═════ The data ═════
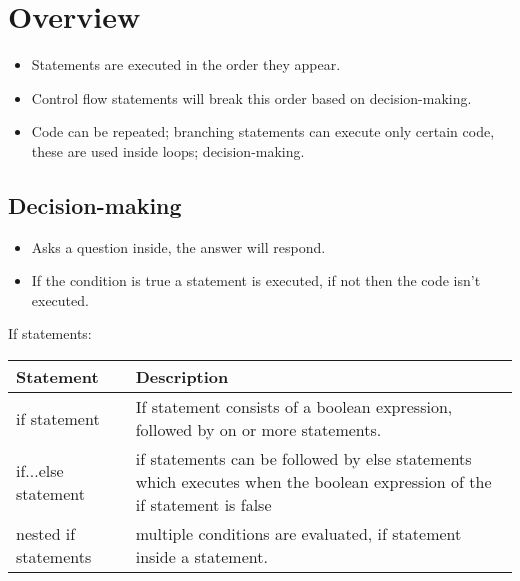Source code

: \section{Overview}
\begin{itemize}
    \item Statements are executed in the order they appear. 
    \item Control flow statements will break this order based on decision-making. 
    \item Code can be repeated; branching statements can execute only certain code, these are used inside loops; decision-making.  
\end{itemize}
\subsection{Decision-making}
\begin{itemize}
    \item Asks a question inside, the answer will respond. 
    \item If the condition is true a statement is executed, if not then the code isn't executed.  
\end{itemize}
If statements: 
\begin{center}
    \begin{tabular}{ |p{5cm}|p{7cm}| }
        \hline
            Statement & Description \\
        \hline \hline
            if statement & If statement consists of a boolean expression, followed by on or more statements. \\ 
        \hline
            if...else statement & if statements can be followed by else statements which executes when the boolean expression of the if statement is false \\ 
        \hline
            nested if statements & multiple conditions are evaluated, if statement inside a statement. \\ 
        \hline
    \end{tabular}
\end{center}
═════
The result should be every line of the material that contains the word "followed", so copy those lines.

            if statement & If statement consists of a boolean expression, followed by on or more statements. \\ 
            if...else statement & if statements can be followed by else statements which executes when the boolean expression of the if statement is false \\ 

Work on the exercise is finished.